Persaingan Usaha Tidak Sehat Beserta Kasus Yang Pernah Terjadi Di Indonesia

Hukum persaingan usaha diatur dalam Undang-Undang Nomor 5 Tahun 1999 tentang Larangan Praktek Monopoli dan Persaingan Usaha Tidak Sehat (selanjutnya disebut UU No. 5 Tahun 1999). Tujuan diberlakukannya UU No. 5 Tahun 1999 ini adalah menciptakan persaingan usaha sehat dan menjamin kepastian serta kesempatan berusaha yang sama bagi setiap masyarakat, mencegah praktek monopoli serta menciptakan efektivitas dan efisiensi dalam kegiatan usaha sebagai salah satu upaya meningkatkan kesejahteraan rakyat.[1]

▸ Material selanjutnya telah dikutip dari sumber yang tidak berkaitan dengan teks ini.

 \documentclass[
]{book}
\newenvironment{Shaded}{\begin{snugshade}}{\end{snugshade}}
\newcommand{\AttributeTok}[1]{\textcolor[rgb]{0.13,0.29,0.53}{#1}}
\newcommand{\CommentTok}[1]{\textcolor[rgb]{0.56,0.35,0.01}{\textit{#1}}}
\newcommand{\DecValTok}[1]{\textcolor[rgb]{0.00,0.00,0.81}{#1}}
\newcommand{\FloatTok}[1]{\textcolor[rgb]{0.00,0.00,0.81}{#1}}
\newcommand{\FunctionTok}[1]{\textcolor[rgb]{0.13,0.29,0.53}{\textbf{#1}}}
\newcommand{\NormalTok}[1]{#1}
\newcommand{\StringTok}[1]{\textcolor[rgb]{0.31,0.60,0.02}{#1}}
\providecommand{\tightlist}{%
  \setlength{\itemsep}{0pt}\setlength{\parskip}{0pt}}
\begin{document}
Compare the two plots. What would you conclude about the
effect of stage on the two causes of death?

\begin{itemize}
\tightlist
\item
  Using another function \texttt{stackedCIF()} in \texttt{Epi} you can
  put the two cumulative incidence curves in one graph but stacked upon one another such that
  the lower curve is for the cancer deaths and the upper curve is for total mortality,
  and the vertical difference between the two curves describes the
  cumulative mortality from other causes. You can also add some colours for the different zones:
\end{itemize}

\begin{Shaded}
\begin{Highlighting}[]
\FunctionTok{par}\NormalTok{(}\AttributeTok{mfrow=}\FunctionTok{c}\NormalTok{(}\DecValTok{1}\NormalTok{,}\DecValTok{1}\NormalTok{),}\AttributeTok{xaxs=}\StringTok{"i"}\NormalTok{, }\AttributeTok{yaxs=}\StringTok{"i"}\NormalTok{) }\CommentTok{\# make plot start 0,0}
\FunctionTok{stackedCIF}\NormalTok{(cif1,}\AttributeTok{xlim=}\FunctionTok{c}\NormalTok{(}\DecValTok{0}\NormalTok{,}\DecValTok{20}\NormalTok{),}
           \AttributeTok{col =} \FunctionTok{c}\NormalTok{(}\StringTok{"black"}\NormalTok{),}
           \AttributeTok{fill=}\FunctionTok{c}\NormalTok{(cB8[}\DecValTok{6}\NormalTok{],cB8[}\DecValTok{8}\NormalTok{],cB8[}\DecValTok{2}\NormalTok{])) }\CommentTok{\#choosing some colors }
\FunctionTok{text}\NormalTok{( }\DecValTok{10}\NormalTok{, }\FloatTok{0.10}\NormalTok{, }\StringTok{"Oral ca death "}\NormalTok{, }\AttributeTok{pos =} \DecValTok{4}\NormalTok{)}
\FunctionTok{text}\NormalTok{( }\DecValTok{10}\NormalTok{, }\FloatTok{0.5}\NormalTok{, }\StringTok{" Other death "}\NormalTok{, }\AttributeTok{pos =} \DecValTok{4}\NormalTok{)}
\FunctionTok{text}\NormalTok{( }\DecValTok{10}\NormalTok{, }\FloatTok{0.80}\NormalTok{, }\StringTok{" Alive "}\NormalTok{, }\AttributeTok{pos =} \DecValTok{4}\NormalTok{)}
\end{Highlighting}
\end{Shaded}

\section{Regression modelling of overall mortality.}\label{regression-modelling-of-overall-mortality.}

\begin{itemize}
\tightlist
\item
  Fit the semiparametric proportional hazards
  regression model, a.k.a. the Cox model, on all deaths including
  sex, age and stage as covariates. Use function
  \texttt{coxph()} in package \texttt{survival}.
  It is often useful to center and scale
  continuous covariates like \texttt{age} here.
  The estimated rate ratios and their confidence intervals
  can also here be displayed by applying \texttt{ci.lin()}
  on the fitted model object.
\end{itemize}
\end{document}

UU No. 5 Tahun 1999 mengatur tentang bentuk-bentuk praktek monopoli dan persaingan usaha tidak sehat yang dilarang untuk dilakukan oleh pelaku usaha. Bentuk-bentuk praktek monopoli dan persaingan usaha yang dilarang tersebut berupa perjanjian yang dilarang, kegiatan yang dilarang. Posisi dominan pelaku usaha pada perusahaan tertentu yang dapat menimbulkan praktek monopoli.
Untuk mengawasi Pelaksanaan UU No. 5 Tahun 1999 maka dibentuklah suatu lembaga yaitu Komisi Pengawas Persaingan Usaha (selanjutnya disebut KPPU). KPPU mempunyai tugas dan wewenang yang diatur dalam Pasal 35 dan Pasal 36 UU No. 5 Tahun 1999. Selanjutnya, KPPU menerbitkan Peraturan KPPU Nomor 1 Tahun 2010 tentang Tata Cara Penanganan Perkara (selanjutnya disebut Perkom No. 1 Tahun 2010) sebagai amanat dari Pasal 38 Ayat (4) UU No. 5 Tahun 1999.
Mengacu pada Undang-undang Anti Monopoli yang sudah ada di berbagai negara khususnya pada ketentuan Sherman Antitrust Act Amerika Serikat, maka isi UU No. 5 Tahun 1999 yang dimiliki Indonesia sesuai dengan standar internasional, yaitu:[2]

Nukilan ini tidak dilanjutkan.